Exercise: If pictures appear in the lines below, skip them and copy exactly the lines from the one containing "# Bobmedoro" through the one containing "- Audio cues when the timer is up", and nothing else.
╭─ Source data
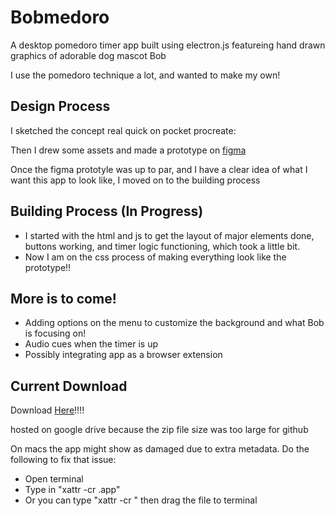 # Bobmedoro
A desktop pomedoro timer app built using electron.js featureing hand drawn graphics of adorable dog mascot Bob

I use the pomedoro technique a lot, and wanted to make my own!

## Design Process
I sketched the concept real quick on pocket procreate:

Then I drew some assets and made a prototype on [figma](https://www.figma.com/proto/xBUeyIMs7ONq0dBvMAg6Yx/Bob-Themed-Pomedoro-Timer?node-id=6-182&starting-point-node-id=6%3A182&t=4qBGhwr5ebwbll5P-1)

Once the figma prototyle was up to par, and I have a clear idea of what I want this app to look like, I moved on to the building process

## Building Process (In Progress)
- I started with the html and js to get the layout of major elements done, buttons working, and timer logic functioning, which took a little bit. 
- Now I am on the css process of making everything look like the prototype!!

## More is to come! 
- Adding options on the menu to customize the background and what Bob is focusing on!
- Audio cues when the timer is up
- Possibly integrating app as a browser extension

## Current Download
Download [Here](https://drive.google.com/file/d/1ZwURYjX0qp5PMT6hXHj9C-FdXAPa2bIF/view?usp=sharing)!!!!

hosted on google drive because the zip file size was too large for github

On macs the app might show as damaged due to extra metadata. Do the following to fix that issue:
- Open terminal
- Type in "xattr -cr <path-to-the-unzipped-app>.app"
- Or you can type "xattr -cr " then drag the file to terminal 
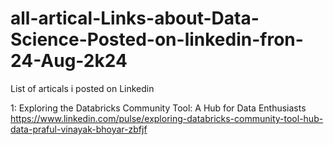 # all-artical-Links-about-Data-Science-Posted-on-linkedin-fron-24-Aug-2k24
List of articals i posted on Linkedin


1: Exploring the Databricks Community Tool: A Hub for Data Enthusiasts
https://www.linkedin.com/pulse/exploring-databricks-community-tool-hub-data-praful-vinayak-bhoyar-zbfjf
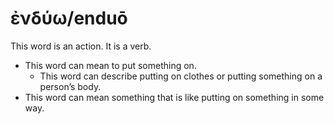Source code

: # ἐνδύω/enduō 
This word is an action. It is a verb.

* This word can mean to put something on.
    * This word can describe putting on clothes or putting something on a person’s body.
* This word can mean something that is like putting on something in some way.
╰─
╭─ Source data
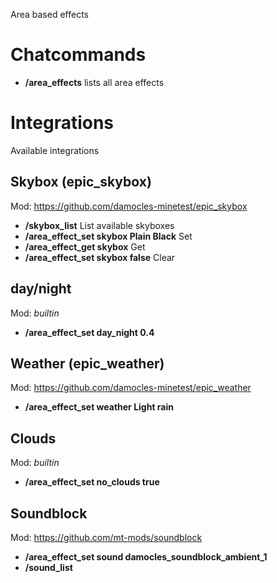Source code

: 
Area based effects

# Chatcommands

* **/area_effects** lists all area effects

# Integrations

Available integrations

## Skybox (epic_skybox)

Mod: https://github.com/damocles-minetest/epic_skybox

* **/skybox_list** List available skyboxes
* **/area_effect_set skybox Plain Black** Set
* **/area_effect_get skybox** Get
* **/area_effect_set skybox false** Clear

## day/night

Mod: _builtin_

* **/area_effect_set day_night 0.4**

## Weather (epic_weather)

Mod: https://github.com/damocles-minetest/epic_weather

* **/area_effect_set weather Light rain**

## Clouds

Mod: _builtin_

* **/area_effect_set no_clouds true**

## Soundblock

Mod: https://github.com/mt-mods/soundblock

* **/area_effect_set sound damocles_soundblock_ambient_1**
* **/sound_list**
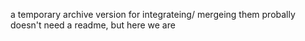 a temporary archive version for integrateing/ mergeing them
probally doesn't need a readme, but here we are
╰─
Output of the exercise:
 # Bobmedoro
A desktop pomedoro timer app built using electron.js featureing hand drawn graphics of adorable dog mascot Bob

I use the pomedoro technique a lot, and wanted to make my own!

## Design Process
I sketched the concept real quick on pocket procreate:

Then I drew some assets and made a prototype on [figma](https://www.figma.com/proto/xBUeyIMs7ONq0dBvMAg6Yx/Bob-Themed-Pomedoro-Timer?node-id=6-182&starting-point-node-id=6%3A182&t=4qBGhwr5ebwbll5P-1)

Once the figma prototyle was up to par, and I have a clear idea of what I want this app to look like, I moved on to the building process

## Building Process (In Progress)
- I started with the html and js to get the layout of major elements done, buttons working, and timer logic functioning, which took a little bit. 
- Now I am on the css process of making everything look like the prototype!!

## More is to come! 
- Adding options on the menu to customize the background and what Bob is focusing on!
- Audio cues when the timer is up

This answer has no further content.